Some of the largest reservoirs in the world can be found along the Volga. The river has a symbolic meaning in Russian culture and is often referred to as Волга-матушка Volga-Matushka (Mother Volga) in Russian literature and folklore.
The Russian hydronym Volga (Волга) derives from Proto-Slavic *vòlga "wetness, moisture", which is preserved in many Slavic languages, including Ukrainian volóha (воло́га) "moisture", Russian vlaga (влага) "moisture", Bulgarian vlaga (влага) "moisture", Czech vláha "dampness", Serbian vlaga (влага ) "moisture", Croatian vlaga "moisture" and Slovene vlaga "moisture" among others.
The Slavic name is a loan translation of earlier Scythian Rā (Ῥᾶ) "Volga", literally "wetness", cognate with Avestan Raŋhā "mythical stream" (also compare the derivation Sogdian r’k "vein, blood vessel" (*raha-ka), Persian رگ rag "vein") and Sanskrit rasā́- (रसा) "dew, liquid, juice; mythical river". The Scythian name survives in modern Mordvin Rav (Рав) "Volga".
The Turkic peoples living along the river formerly referred to it as Itil or Atil "big river". In modern Turkic languages, the Volga is known as İdel (Идел) in Tatar, Атăл (Atăl) in Chuvash, Idhel in Bashkir, Edil in Kazakh, and İdil in Turkish. The Turkic peoples associated the Itil's origin with the Kama. Thus, a left tributary to the Kama was named the Aq Itil "White Itil" which unites with the Kara Itil "Black Itil" at the modern city of Ufa. The name Indyl (Indɨl) is used in Adyge (Cherkess) language.
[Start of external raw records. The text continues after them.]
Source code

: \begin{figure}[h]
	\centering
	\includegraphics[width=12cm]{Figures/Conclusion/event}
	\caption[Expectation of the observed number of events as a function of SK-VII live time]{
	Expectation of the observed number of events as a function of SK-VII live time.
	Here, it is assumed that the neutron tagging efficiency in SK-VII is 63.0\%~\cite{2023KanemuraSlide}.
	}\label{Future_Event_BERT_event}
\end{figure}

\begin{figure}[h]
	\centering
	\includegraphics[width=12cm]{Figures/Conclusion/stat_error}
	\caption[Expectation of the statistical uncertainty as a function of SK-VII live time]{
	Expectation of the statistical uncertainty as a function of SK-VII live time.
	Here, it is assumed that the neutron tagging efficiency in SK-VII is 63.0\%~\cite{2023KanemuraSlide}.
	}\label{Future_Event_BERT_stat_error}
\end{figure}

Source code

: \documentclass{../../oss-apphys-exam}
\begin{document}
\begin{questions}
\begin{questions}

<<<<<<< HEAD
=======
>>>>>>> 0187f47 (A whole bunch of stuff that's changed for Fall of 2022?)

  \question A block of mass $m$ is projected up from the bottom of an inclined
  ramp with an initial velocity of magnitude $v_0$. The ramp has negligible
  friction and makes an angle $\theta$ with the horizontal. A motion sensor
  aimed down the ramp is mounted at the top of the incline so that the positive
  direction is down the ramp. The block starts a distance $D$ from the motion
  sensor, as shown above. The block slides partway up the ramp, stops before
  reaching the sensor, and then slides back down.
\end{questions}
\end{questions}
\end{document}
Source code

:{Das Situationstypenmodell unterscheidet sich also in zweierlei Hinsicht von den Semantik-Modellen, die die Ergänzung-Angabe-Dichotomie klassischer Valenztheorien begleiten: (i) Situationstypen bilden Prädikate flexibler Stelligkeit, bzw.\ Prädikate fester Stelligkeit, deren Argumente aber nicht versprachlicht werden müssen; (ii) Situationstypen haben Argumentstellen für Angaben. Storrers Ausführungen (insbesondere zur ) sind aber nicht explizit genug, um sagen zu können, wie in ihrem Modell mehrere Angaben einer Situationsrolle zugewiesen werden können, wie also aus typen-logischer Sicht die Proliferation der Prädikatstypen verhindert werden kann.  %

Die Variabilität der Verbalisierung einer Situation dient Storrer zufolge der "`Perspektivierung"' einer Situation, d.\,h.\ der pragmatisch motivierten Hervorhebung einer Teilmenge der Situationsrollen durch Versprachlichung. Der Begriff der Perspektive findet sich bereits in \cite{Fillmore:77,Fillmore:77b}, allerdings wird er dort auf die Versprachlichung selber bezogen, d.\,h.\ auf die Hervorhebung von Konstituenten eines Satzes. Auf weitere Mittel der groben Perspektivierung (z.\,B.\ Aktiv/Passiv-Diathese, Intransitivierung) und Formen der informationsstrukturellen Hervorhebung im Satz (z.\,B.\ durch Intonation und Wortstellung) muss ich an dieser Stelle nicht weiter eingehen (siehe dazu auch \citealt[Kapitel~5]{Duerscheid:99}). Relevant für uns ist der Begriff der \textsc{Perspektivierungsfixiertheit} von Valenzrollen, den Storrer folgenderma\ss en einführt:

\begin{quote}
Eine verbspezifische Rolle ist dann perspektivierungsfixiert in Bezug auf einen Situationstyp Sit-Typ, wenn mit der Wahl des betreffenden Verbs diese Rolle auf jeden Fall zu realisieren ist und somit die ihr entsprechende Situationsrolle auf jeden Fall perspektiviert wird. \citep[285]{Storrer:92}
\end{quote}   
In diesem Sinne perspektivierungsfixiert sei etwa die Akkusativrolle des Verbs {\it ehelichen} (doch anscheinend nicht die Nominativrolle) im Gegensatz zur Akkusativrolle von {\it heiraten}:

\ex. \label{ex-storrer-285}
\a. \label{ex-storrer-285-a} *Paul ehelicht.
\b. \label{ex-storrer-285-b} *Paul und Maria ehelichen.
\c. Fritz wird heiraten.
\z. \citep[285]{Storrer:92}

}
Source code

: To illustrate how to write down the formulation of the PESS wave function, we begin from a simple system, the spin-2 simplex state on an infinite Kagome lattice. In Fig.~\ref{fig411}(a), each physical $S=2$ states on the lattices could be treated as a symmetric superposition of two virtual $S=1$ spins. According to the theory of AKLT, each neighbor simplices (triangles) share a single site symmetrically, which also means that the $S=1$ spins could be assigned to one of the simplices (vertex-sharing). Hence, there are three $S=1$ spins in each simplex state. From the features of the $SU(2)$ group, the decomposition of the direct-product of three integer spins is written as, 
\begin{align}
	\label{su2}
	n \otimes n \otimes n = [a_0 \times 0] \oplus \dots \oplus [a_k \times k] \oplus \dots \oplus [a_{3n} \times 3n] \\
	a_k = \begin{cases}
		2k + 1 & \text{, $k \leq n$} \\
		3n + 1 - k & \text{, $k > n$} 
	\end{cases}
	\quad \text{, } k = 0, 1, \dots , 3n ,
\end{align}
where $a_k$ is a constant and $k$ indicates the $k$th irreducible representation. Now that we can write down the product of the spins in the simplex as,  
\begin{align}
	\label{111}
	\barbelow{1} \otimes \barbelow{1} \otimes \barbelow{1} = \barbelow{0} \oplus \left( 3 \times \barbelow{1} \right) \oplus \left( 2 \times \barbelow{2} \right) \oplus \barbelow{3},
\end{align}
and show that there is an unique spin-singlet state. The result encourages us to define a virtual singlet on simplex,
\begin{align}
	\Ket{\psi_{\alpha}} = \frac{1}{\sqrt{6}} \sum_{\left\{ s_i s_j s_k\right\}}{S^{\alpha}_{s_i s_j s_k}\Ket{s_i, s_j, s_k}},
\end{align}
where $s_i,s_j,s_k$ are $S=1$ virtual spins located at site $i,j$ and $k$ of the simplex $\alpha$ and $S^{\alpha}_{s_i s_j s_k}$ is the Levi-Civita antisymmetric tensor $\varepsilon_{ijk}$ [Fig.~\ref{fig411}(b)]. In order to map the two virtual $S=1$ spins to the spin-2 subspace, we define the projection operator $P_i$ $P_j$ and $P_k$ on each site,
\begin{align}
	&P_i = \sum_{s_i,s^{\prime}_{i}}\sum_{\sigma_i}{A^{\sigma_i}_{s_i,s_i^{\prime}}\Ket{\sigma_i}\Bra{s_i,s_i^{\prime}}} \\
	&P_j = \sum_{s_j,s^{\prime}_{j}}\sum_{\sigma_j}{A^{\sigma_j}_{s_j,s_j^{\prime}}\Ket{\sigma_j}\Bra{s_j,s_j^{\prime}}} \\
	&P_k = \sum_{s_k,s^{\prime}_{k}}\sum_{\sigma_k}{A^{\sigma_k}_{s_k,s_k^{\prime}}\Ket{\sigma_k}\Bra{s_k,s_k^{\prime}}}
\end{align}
Among Asians,[clarification needed] the river was known by its other Turkic name Sarı-su "yellow water", but the Oirats also used their own name, Ijil mörön or "adaptation river". Presently the Mari, another Uralic group, call the river Jul (Юл), meaning "way" in Tatar. Formerly, they called the river Volgydo, a borrowing from Old Russian.
The Volga is the longest river in Europe. It belongs to the closed basin of the Caspian Sea, being the longest river to flow into a closed basin. Rising in the Valdai Hills 225 meters (738 ft) above sea level northwest of Moscow and about 320 kilometers (200 mi) southeast of Saint Petersburg, the Volga heads east past Lake Sterzh, Tver, Dubna, Rybinsk, Yaroslavl, Nizhny Novgorod, and Kazan. From there it turns south, flows past Ulyanovsk, Tolyatti, Samara, Saratov and Volgograd, and discharges into the Caspian Sea below Astrakhan at 28 meters (92 ft) below sea level. At its most strategic point, it bends toward the Don ("the big bend"). Volgograd, formerly Stalingrad, is located there.